7.4 Key Metrics to Monitor

Metric Alert Threshold Action
pgx_query_latency_seconds p95 > 10s Check Milvus load, LLM API latency
pgx_errors_total > 10/min Check API logs
pgx_collections_connected < 15 Milvus collection health issue
pgx_llm_api_latency_seconds p95 > 30s Anthropic API throttling
pgx_alerts_generated_total{severity="CONTRAINDICATED"} Any Review clinical alert for accuracy
pgx_total_vectors Drops to 0 Milvus data loss; trigger recovery
pgx_embedding_latency_seconds p95 > 2s GPU/CPU overload for embedding model
pgx_phenoconversion_detections_total Rising trend May indicate medication list quality issue

7.5 Prometheus Alerting Rules

# monitoring/prometheus_rules.yml
groups:
  - name: pgx_alerts
    rules:
      - alert: PGxHighQueryLatency
        expr: histogram_quantile(0.95, rate(pgx_query_latency_seconds_bucket[5m])) > 10
        for: 5m
        labels:
          severity: warning
        annotations:
          summary: "PGx query latency p95 > 10s"
          description: "Check Milvus connectivity and LLM API responsiveness."

      - alert: PGxHighErrorRate
        expr: rate(pgx_errors_total[5m]) > 0.1
        for: 2m
        labels:
          severity: critical
        annotations:
          summary: "PGx error rate > 6/minute"
          description: "Check API logs for error details."

      - alert: PGxCollectionsDisconnected
        expr: pgx_collections_connected < 15
        for: 1m
        labels:
          severity: critical
        annotations:
          summary: "PGx collections disconnected ({{ $value }}/15)"
          description: "Milvus may be down or collections may need to be reloaded."

      - alert: PGxMilvusDown
        expr: pgx_total_vectors == 0
        for: 30s
        labels:
          severity: critical
        annotations:
          summary: "PGx Milvus reports 0 vectors"
          description: "Milvus data may be lost. Check volumes and trigger recovery."

      - alert: PGxLLMLatencyHigh
        expr: histogram_quantile(0.95, rate(pgx_llm_api_latency_seconds_bucket[5m])) > 30
        for: 5m
        labels:
          severity: warning
        annotations:
          summary: "Anthropic API latency p95 > 30s"
          description: "API may be rate-limited. Check usage dashboard."

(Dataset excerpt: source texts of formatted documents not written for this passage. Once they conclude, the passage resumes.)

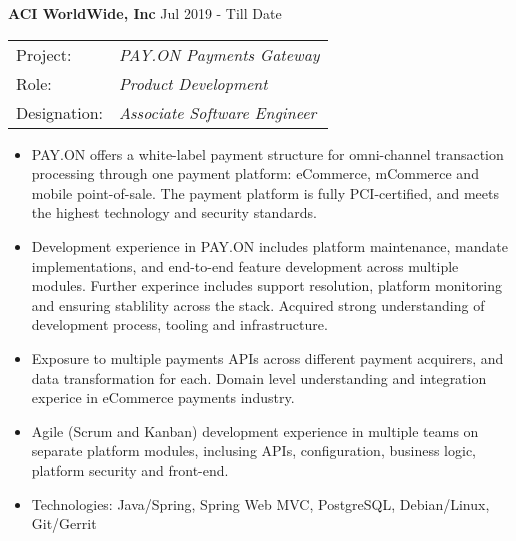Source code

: \documentclass[a4paper]{article}
\begin{document}
\textbf{ACI WorldWide, Inc} \hfill Jul 2019 - Till Date\\
\begin{tabular}{ l l }
Project: & \textit{PAY.ON Payments Gateway} \\
Role: & \textit{Product Development} \\
Designation: & \textit{Associate Software Engineer}
\end{tabular}
\vspace{-1mm}
\begin{itemize} \itemsep 1pt
	\item PAY.ON offers a white-label payment structure for omni-channel transaction processing through one payment platform: eCommerce, mCommerce and mobile point-of-sale. The payment platform is fully PCI-certified, and meets the highest technology and security standards.
	\item Development experience in PAY.ON includes platform maintenance, mandate implementations, and end-to-end feature development across multiple modules. Further experince includes support resolution, platform monitoring and ensuring stablility across the stack. Acquired strong understanding of development process, tooling and infrastructure.
    \item Exposure to multiple payments APIs across different payment acquirers, and data transformation for each. Domain level understanding and integration experice in eCommerce payments industry.
    \item Agile (Scrum and Kanban) development experience in multiple teams on separate platform modules, inclusing APIs, configuration, business logic, platform security and front-end.
	\item Technologies: Java/Spring, Spring Web MVC, PostgreSQL, Debian/Linux, Git/Gerrit
\end{itemize}
\end{document}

      - alert: PGxContraindicatedAlert
        expr: increase(pgx_alerts_generated_total{severity="CONTRAINDICATED"}[1h]) > 0
        labels:
          severity: info
        annotations:
          summary: "Contraindicated drug-gene interaction detected"
          description: "Review the clinical alert for accuracy and follow up."

7.6 Grafana Dashboard

Import a Grafana dashboard with the following panels:

Row 1: Overview - Query volume (queries/min, counter) - Active collections (gauge, target 15) - Total vectors (gauge) - Error rate (queries vs errors)

Row 2: Latency - Query latency distribution (histogram, p50/p95/p99) - LLM API latency (histogram) - Embedding latency (histogram) - Clinical pipeline stage latency (histogram by stage)

Row 3: Clinical - Clinical alerts by severity (stacked bar: CONTRAINDICATED, MAJOR, MODERATE, MINOR, INFORMATIONAL) - Drug checks count (counter) - HLA screens by result (pie: CONTRAINDICATED, HIGH_RISK, SAFE, UNKNOWN) - Dosing calculations by algorithm (bar: warfarin, tacrolimus, fluoropyrimidine, thiopurine, tamoxifen, codeine, voriconazole, clopidogrel, phenytoin)

Row 4: Collections - Evidence count per query (histogram) - Collection hit distribution (heatmap: which collections contribute to answers) - Phenoconversion detections (counter) - Export operations by format (bar: Markdown, JSON, PDF, FHIR)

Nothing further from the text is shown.